- [What you should do]: I need every line that includes the word "each" copied from the material.

- [Records for processing]:

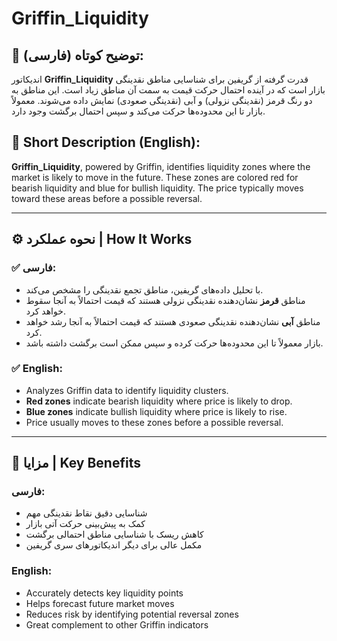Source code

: # Griffin_Liquidity

## 📌 توضیح کوتاه (فارسی):
اندیکاتور **Griffin_Liquidity** قدرت گرفته از گریفین برای شناسایی مناطق نقدینگی بازار است که در آینده احتمال حرکت قیمت به سمت آن مناطق زیاد است. این مناطق به دو رنگ قرمز (نقدینگی نزولی) و آبی (نقدینگی صعودی) نمایش داده می‌شوند. معمولاً بازار تا این محدوده‌ها حرکت می‌کند و سپس احتمال برگشت وجود دارد.

## 📌 Short Description (English):
**Griffin_Liquidity**, powered by Griffin, identifies liquidity zones where the market is likely to move in the future. These zones are colored red for bearish liquidity and blue for bullish liquidity. The price typically moves toward these areas before a possible reversal.

---

## ⚙️ نحوه عملکرد | How It Works

### ✅ فارسی:
- با تحلیل داده‌های گریفین، مناطق تجمع نقدینگی را مشخص می‌کند.
- مناطق **قرمز** نشان‌دهنده نقدینگی نزولی هستند که قیمت احتمالاً به آنجا سقوط خواهد کرد.
- مناطق **آبی** نشان‌دهنده نقدینگی صعودی هستند که قیمت احتمالاً به آنجا رشد خواهد کرد.
- بازار معمولاً تا این محدوده‌ها حرکت کرده و سپس ممکن است برگشت داشته باشد.

### ✅ English:
- Analyzes Griffin data to identify liquidity clusters.
- **Red zones** indicate bearish liquidity where price is likely to drop.
- **Blue zones** indicate bullish liquidity where price is likely to rise.
- Price usually moves to these zones before a possible reversal.

---

## 🌟 مزایا | Key Benefits

### فارسی:
- شناسایی دقیق نقاط نقدینگی مهم  
- کمک به پیش‌بینی حرکت آتی بازار  
- کاهش ریسک با شناسایی مناطق احتمالی برگشت  
- مکمل عالی برای دیگر اندیکاتورهای سری گریفین  

### English:
- Accurately detects key liquidity points  
- Helps forecast future market moves  
- Reduces risk by identifying potential reversal zones  
- Great complement to other Griffin indicators  
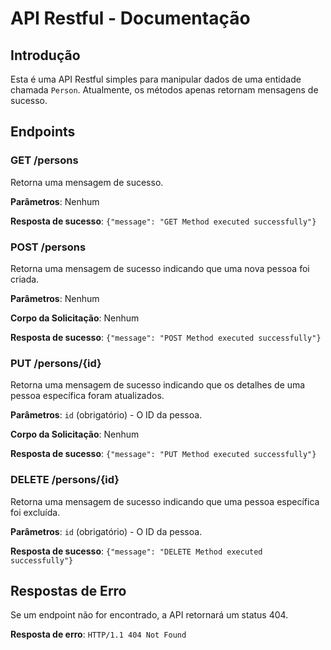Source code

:# API Restful - Documentação

## Introdução

Esta é uma API Restful simples para manipular dados de uma entidade chamada `Person`. Atualmente, os métodos apenas retornam mensagens de sucesso.

## Endpoints

### GET /persons

Retorna uma mensagem de sucesso.

**Parâmetros**: Nenhum

**Resposta de sucesso**: `{"message": "GET Method executed successfully"}`

### POST /persons

Retorna uma mensagem de sucesso indicando que uma nova pessoa foi criada.

**Parâmetros**: Nenhum

**Corpo da Solicitação**: Nenhum

**Resposta de sucesso**: `{"message": "POST Method executed successfully"}`

### PUT /persons/{id}

Retorna uma mensagem de sucesso indicando que os detalhes de uma pessoa específica foram atualizados.

**Parâmetros**: `id` (obrigatório) - O ID da pessoa.

**Corpo da Solicitação**: Nenhum

**Resposta de sucesso**: `{"message": "PUT Method executed successfully"}`

### DELETE /persons/{id}

Retorna uma mensagem de sucesso indicando que uma pessoa específica foi excluída.

**Parâmetros**: `id` (obrigatório) - O ID da pessoa.

**Resposta de sucesso**: `{"message": "DELETE Method executed successfully"}`

## Respostas de Erro

Se um endpoint não for encontrado, a API retornará um status 404.

**Resposta de erro**: `HTTP/1.1 404 Not Found`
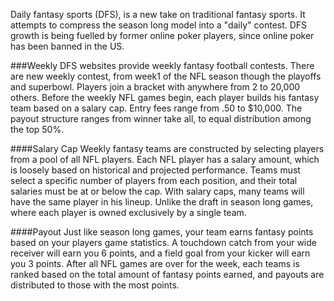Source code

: Daily fantasy sports (DFS), is a new take on traditional fantasy sports. It attempts to compress the season long model into a "daily" contest. DFS growth is being fuelled by former online poker players, since online poker has been banned in the US. 

###Weekly 
DFS websites provide weekly fantasy football contests. There are new weekly contest, from week1 of the NFL season though the playoffs and superbowl. Players join a bracket with anywhere from 2 to 20,000 others. Before the weekly NFL games begin, each player builds his fantasy team based on a salary cap. Entry fees range from .50 to $10,000. The payout structure ranges from winner take all, to equal distribution among the top 50%. 

####Salary Cap 
Weekly fantasy teams are constructed by selecting players from a pool of all NFL players. Each NFL player has a salary amount, which is loosely based on historical and projected performance. Teams must select a specific number of players from each position, and their total salaries must be at or below the cap. With salary caps, many teams will have the same player in his lineup. Unlike the draft in season long games, where each player is owned exclusively by a single team. 

####Payout
Just like season long games, your team earns fantasy points based on your players game statistics. A touchdown catch from your wide receiver will earn you 6 points, and a field goal from your kicker will earn you 3 points. After all NFL games are over for the week, each teams is ranked based on the total amount of fantasy points earned, and payouts are distributed to those with the most points. 
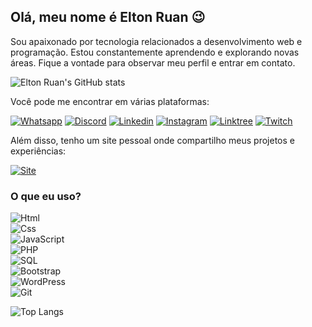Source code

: ## Olá, meu nome é Elton Ruan 😉

Sou apaixonado por tecnologia relacionados a desenvolvimento web e programação. Estou constantemente aprendendo e explorando novas áreas. Fique a vontade para observar meu perfil e entrar em contato. 

![Elton Ruan's GitHub stats](https://github-readme-stats.vercel.app/api?username=EltonRuan&show_icons=true&bg_color=000)

Você pode me encontrar em várias plataformas:

[![Whatsapp](https://img.shields.io/badge/WhatsApp-25D366?style=for-the-badge&logo=whatsapp&logoColor=white)](https://api.whatsapp.com/send?phone=5512988897895)
[![Discord](https://img.shields.io/badge/Discord-7289DA?style=for-the-badge&logo=discord&logoColor=white)](https://discord.gg/gBqMzxGkHP)
[![Linkedin](https://img.shields.io/badge/LinkedIn-0077B5?style=for-the-badge&logo=linkedin&logoColor=white)](https://www.linkedin.com/in/eltonruan/)
[![Instagram](https://img.shields.io/badge/Instagram-E4405F?style=for-the-badge&logo=instagram&logoColor=white)](https://www.instagram.com/elton.ruan_/)
[![Linktree](https://img.shields.io/badge/linktree-39E09B?style=for-the-badge&logo=linktree&logoColor=white)](https://www.linktr.ee/elton.ruan_)
[![Twitch](https://img.shields.io/badge/Twitch-9146FF?style=for-the-badge&logo=twitch&logoColor=white)](https://www.twitch.tv/eltonruansilva)

Além disso, tenho um site pessoal onde compartilho meus projetos e experiências:

[![Site](https://img.shields.io/website?label=Galrietech.com.br&style=for-the-badge&url=https://galrietech.com.br)](https://galrietech.com.br)

### O que eu uso?

![Html](https://img.shields.io/badge/HTML-E34F26?style=for-the-badge&logo=html5&logoColor=white) <br>
![Css](https://img.shields.io/badge/CSS-1572B6?style=for-the-badge&logo=css3&logoColor=white) <br>
![JavaScript](https://img.shields.io/badge/JavaScript-F7DF1E?style=for-the-badge&logo=javascript&logoColor=black) <br>
![PHP](https://img.shields.io/badge/PHP-777BB4?style=for-the-badge&logo=php&logoColor=white) <br>
![SQL](https://img.shields.io/badge/SQL-4479A1?style=for-the-badge&logo=mysql&logoColor=white) <br>
![Bootstrap](https://img.shields.io/badge/Bootstrap-563D7C?style=for-the-badge&logo=bootstrap&logoColor=white) <br>
![WordPress](https://img.shields.io/badge/WordPress-21759B?style=for-the-badge&logo=wordpress&logoColor=white) <br>
![Git](https://img.shields.io/badge/Git-F05032?style=for-the-badge&logo=git&logoColor=white) 


![Top Langs](https://github-readme-stats.vercel.app/api/top-langs/?username=EltonRuan&layout=compact&hide=html)
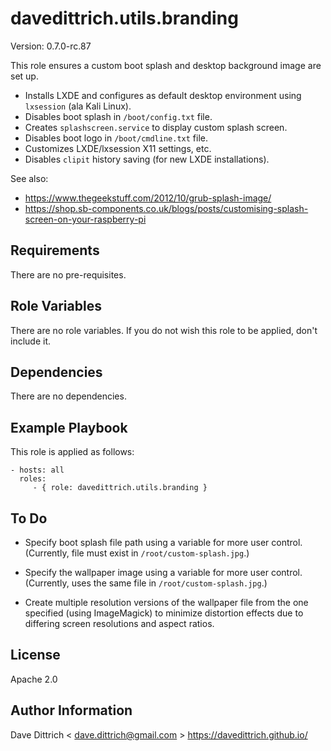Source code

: davedittrich.utils.branding
===========================

Version: 0.7.0-rc.87

This role ensures a custom boot splash and desktop background image are
set up.

* Installs LXDE and configures as default desktop environment using
  `lxsession` (ala Kali Linux).
* Disables boot splash in `/boot/config.txt` file.
* Creates `splashscreen.service` to display custom splash screen.
* Disables boot logo in `/boot/cmdline.txt` file.
* Customizes LXDE/lxsession X11 settings, etc.
* Disables `clipit` history saving (for new LXDE installations).

See also:

* https://www.thegeekstuff.com/2012/10/grub-splash-image/
* https://shop.sb-components.co.uk/blogs/posts/customising-splash-screen-on-your-raspberry-pi


Requirements
------------

There are no pre-requisites.

Role Variables
--------------

There are no role variables. If you do not wish this role to be applied, don't include it.

Dependencies
------------

There are no dependencies.

Example Playbook
----------------

This role is applied as follows:

    - hosts: all
      roles:
         - { role: davedittrich.utils.branding }

To Do
-----

* Specify boot splash file path using a variable for more user control.
  (Currently, file must exist in `/root/custom-splash.jpg`.)

* Specify the wallpaper image using a variable for more user control.
  (Currently, uses the same file in `/root/custom-splash.jpg`.)

* Create multiple resolution versions of the wallpaper file from the
  one specified (using ImageMagick) to minimize distortion effects
  due to differing screen resolutions and aspect ratios.

License
-------

Apache 2.0

Author Information
------------------

Dave Dittrich < dave.dittrich@gmail.com >
https://davedittrich.github.io/
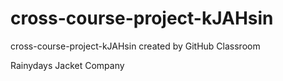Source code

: # cross-course-project-kJAHsin
cross-course-project-kJAHsin created by GitHub Classroom

Rainydays Jacket Company
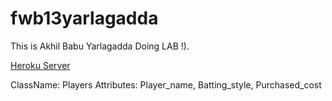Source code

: # fwb13yarlagadda

This is Akhil Babu Yarlagadda Doing LAB !).

[Heroku Server](https://fwb13yarlagadda.herokuapp.com/)

ClassName: Players
Attributes: Player_name, Batting_style, Purchased_cost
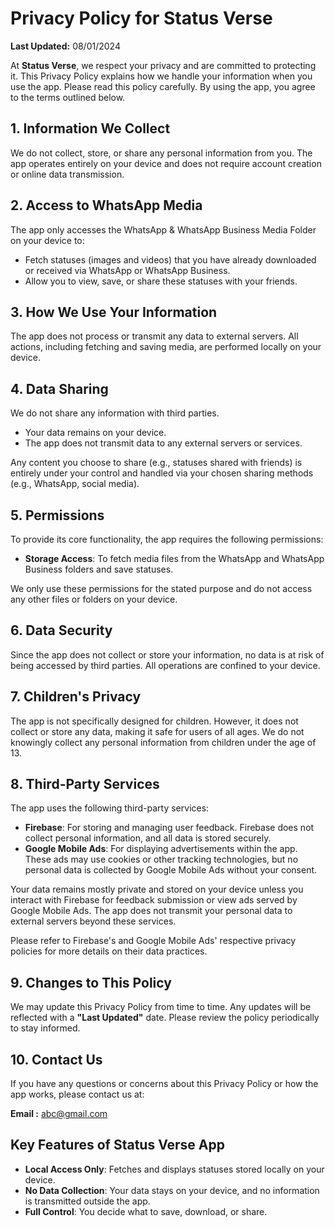 # Privacy Policy for Status Verse

**Last Updated:** 08/01/2024

 At **Status Verse**, we respect your privacy and are committed to protecting it. This Privacy Policy
 explains how we handle your information when you use the app. Please read this policy carefully. By
 using the app, you agree to the terms outlined below.

 ##  1. Information We Collect
 We do not collect, store, or share any personal information from you. The app operates entirely on
 your device and does not require account creation or online data transmission.

 ## 2. Access to WhatsApp Media
 The app only accesses the WhatsApp & WhatsApp Business Media Folder on your device to:  
 - Fetch statuses (images and videos) that you have already downloaded or received via WhatsApp or WhatsApp Business.
 - Allow you to view, save, or share these statuses with your friends.

## 3. How We Use Your Information
The app does not process or transmit any data to external servers. All actions, including fetching and saving media, are performed locally on your device.

## 4. Data Sharing
We do not share any information with third parties.

- Your data remains on your device.
- The app does not transmit data to any external servers or services.

Any content you choose to share (e.g., statuses shared with friends) is entirely under your control and handled via your chosen sharing methods (e.g., WhatsApp, social media).

## 5. Permissions
To provide its core functionality, the app requires the following permissions:  
- **Storage Access**: To fetch media files from the WhatsApp and WhatsApp Business folders and save statuses.

We only use these permissions for the stated purpose and do not access any other files or folders on your device.

## 6. Data Security
Since the app does not collect or store your information, no data is at risk of being accessed by third parties. All operations are confined to your device.

## 7. Children's Privacy
The app is not specifically designed for children. However, it does not collect or store any data, making it safe for users of all ages. We do not knowingly collect any personal information from children under the age of 13.

## 8. Third-Party Services
The app uses the following third-party services:
- **Firebase**: For storing and managing user feedback. Firebase does not collect personal information, and all data is stored securely.  
- **Google Mobile Ads**: For displaying advertisements within the app. These ads may use cookies or other tracking technologies, but no personal data is collected by Google Mobile Ads without your consent.

Your data remains mostly private and stored on your device unless you interact with Firebase for feedback submission or view ads served by Google Mobile Ads. The app does not transmit your personal data to external servers beyond these services.

Please refer to Firebase's and Google Mobile Ads' respective privacy policies for more details on their data practices.

## 9. Changes to This Policy
We may update this Privacy Policy from time to time. Any updates will be reflected with a **"Last Updated"** date. Please review the policy periodically to stay informed.

## 10. Contact Us
If you have any questions or concerns about this Privacy Policy or how the app works, please contact us at:  

**Email :** abc@gmail.com

## Key Features of Status Verse App
- **Local Access Only**: Fetches and displays statuses stored locally on your device.  
- **No Data Collection**: Your data stays on your device, and no information is transmitted outside the app.  
- **Full Control**: You decide what to save, download, or share.
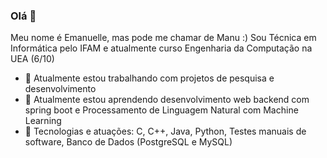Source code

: ### Olá 👋
Meu nome é Emanuelle, mas pode me chamar de Manu :) Sou Técnica em Informática pelo IFAM e atualmente curso Engenharia da Computação na UEA (6/10)
- 🔭 Atualmente estou trabalhando com projetos de pesquisa e desenvolvimento 
- 🌱 Atualmente estou aprendendo desenvolvimento web backend com spring boot e Processamento de Linguagem Natural com Machine Learning
- 👯 Tecnologias e atuações: C, C++, Java, Python, Testes manuais de software, Banco de Dados (PostgreSQL e MySQL)

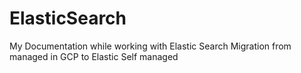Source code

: # ElasticSearch
My Documentation while working with Elastic Search Migration from managed in GCP to Elastic Self managed  
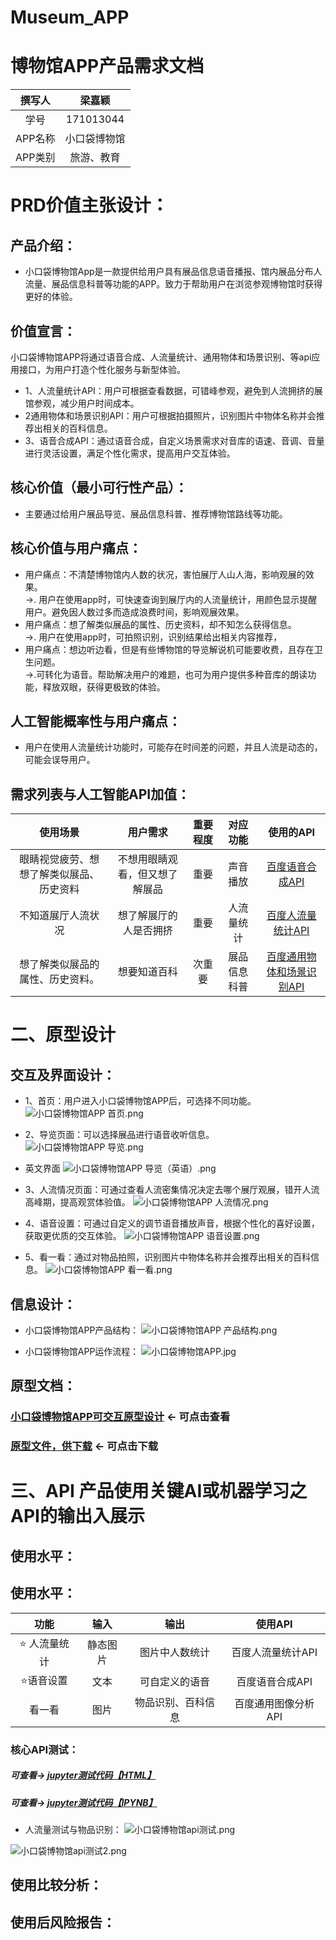 # Museum_APP
# 博物馆APP产品需求文档
| 撰写人  | 梁嘉颖  | 
|:-:|:-:|
| 学号  | 171013044  |
| APP名称 | 小口袋博物馆  |
| APP类别 | 旅游、教育  |
# PRD价值主张设计：
## 产品介绍：
- 小口袋博物馆App是一款提供给用户具有展品信息语音播报、馆内展品分布人流量、展品信息科普等功能的APP。致力于帮助用户在浏览参观博物馆时获得更好的体验。

## 价值宣言：
小口袋博物馆APP将通过语音合成、人流量统计、通用物体和场景识别、等api应用接口，为用户打造个性化服务与新型体验。

- 1、人流量统计API：用户可根据查看数据，可错峰参观，避免到人流拥挤的展馆参观，减少用户时间成本。
- 2通用物体和场景识别API：用户可根据拍摄照片，识别图片中物体名称并会推荐出相关的百科信息。
- 3、语音合成API：通过语音合成，自定义场景需求对音库的语速、音调、音量进行灵活设置，满足个性化需求，提高用户交互体验。
## 核心价值（最小可行性产品）：
- 主要通过给用户展品导览、展品信息科普、推荐博物馆路线等功能。
## 核心价值与用户痛点：
- 用户痛点：不清楚博物馆内人数的状况，害怕展厅人山人海，影响观展的效果。<br>
→. 用户在使用app时，可快速查询到展厅内的人流量统计，用颜色显示提醒用户。避免因人数过多而造成浪费时间，影响观展效果。
- 用户痛点：想了解类似展品的属性、历史资料，却不知怎么获得信息。<br>
→. 用户在使用app时，可拍照识别，识别结果给出相关内容推荐，
- 用户痛点：想边听边看，但是有些博物馆的导览解说机可能要收费，且存在卫生问题。<br>
→.可转化为语音。帮助解决用户的难题，也可为用户提供多种音库的朗读功能，释放双眼，获得更极致的体验。

## 人工智能概率性与用户痛点：
- 用户在使用人流量统计功能时，可能存在时间差的问题，并且人流是动态的，可能会误导用户。
## 需求列表与人工智能API加值：
| 使用场景 | 用户需求  |重要程度 |对应功能  | 使用的API  | 
|:-:|:-: | :-: |:-:|:-:|
|眼睛视觉疲劳、想想了解类似展品、历史资料|不想用眼睛观看，但又想了解展品|重要|声音播放|[百度语音合成API](https://ai.baidu.com/tech/speech/tts)|
|不知道展厅人流状况|想了解展厅的人是否拥挤|重要|人流量统计|[百度人流量统计API](https://ai.baidu.com/tech/body/num)|
|想了解类似展品的属性、历史资料。|想要知道百科|次重要  | 展品信息科普|[百度通用物体和场景识别API](https://ai.baidu.com/tech/imagerecognition/general) | 
# 二、原型设计
## 交互及界面设计：
- 1、首页：用户进入小口袋博物馆APP后，可选择不同功能。<br>
![小口袋博物馆APP 首页.png](https://upload-images.jianshu.io/upload_images/9509773-7e91ef5b6326d126.png?imageMogr2/auto-orient/strip%7CimageView2/2/w/1240)

- 2、导览页面：可以选择展品进行语音收听信息。
![小口袋博物馆APP 导览.png](https://upload-images.jianshu.io/upload_images/9509773-d918802d4d599784.png?imageMogr2/auto-orient/strip%7CimageView2/2/w/1240)

- 英文界面
![小口袋博物馆APP 导览（英语）.png](https://upload-images.jianshu.io/upload_images/9509773-b3cca34d8686ec34.png?imageMogr2/auto-orient/strip%7CimageView2/2/w/1240)

- 3、人流情况页面：可通过查看人流密集情况决定去哪个展厅观展，错开人流高峰期，提高观赏体验值。
![小口袋博物馆APP 人流情况.png](https://upload-images.jianshu.io/upload_images/9509773-4a0887d9e01e93a5.png?imageMogr2/auto-orient/strip%7CimageView2/2/w/1240)
- 4、语音设置：可通过自定义的调节语音播放声音，根据个性化的喜好设置，获取更优质的交互体验。
![小口袋博物馆APP 语音设置.png](https://upload-images.jianshu.io/upload_images/9509773-eaeedd7c05a3ce5d.png?imageMogr2/auto-orient/strip%7CimageView2/2/w/1240)
- 5、看一看：通过对物品拍照，识别图片中物体名称并会推荐出相关的百科信息。
![小口袋博物馆APP 看一看.png](https://upload-images.jianshu.io/upload_images/9509773-a1e87b3813dc9cef.png?imageMogr2/auto-orient/strip%7CimageView2/2/w/1240)



## 信息设计：
-  小口袋博物馆APP产品结构：
![小口袋博物馆APP 产品结构.png](https://upload-images.jianshu.io/upload_images/9509773-681e2ce93edcf7cb.png?imageMogr2/auto-orient/strip%7CimageView2/2/w/1240)






- 小口袋博物馆APP运作流程：
![小口袋博物馆APP.jpg](https://upload-images.jianshu.io/upload_images/9509773-91f0f41491ec2cc1.jpg?imageMogr2/auto-orient/strip%7CimageView2/2/w/1240)



## 原型文档：
### [小口袋博物馆APP可交互原型设计](http://jiayingb.gitee.io/api_museum_app)  ← 可点击查看
### [原型文件，供下载](https://github.com/NFUNM044/prototype_download_museum) ← 可点击下载



# 三、API 产品使用关键AI或机器学习之API的输出入展示
## 使用水平：

## 使用水平：
|功能| 输入  | 输出|使用API|
|:-:|:-:|:-:|:-:|
| ⭐ 人流量统计 | 静态图片  |图片中人数统计|百度人流量统计API|
| ⭐语音设置 | 文本  |可自定义的语音 |百度语音合成API|
| 看一看 | 图片  |物品识别、百科信息|百度通用图像分析API|


### 核心API测试：

##### 可查看→ [jupyter测试代码【HTML】](https://github.com/NFUNM044/Museum_APP/blob/master/museum_api_test.html)
##### 可查看→ [jupyter测试代码【IPYNB】](https://github.com/NFUNM044/Museum_APP/blob/master/museum_api_test.ipynb)

- 人流量测试与物品识别：
![小口袋博物馆api测试.png](https://upload-images.jianshu.io/upload_images/9509773-26059ad62bd9e640.png?imageMogr2/auto-orient/strip%7CimageView2/2/w/1240)

![小口袋博物馆api测试2.png](https://upload-images.jianshu.io/upload_images/9509773-b2aeaed76e869138.png?imageMogr2/auto-orient/strip%7CimageView2/2/w/1240)




## 使用比较分析：
## 使用后风险报告：
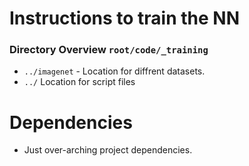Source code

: # Instructions to train the NN

### Directory Overview `root/code/_training`
* `../imagenet` - Location for diffrent datasets.
* `../` Location for script files

# Dependencies
* Just over-arching project dependencies.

- [Answer box]:
DFS websites provide weekly fantasy football contests. There are new weekly contest, from week1 of the NFL season though the playoffs and superbowl. Players join a bracket with anywhere from 2 to 20,000 others. Before the weekly NFL games begin, each player builds his fantasy team based on a salary cap. Entry fees range from .50 to $10,000. The payout structure ranges from winner take all, to equal distribution among the top 50%. 
Weekly fantasy teams are constructed by selecting players from a pool of all NFL players. Each NFL player has a salary amount, which is loosely based on historical and projected performance. Teams must select a specific number of players from each position, and their total salaries must be at or below the cap. With salary caps, many teams will have the same player in his lineup. Unlike the draft in season long games, where each player is owned exclusively by a single team. 
Just like season long games, your team earns fantasy points based on your players game statistics. A touchdown catch from your wide receiver will earn you 6 points, and a field goal from your kicker will earn you 3 points. After all NFL games are over for the week, each teams is ranked based on the total amount of fantasy points earned, and payouts are distributed to those with the most points. 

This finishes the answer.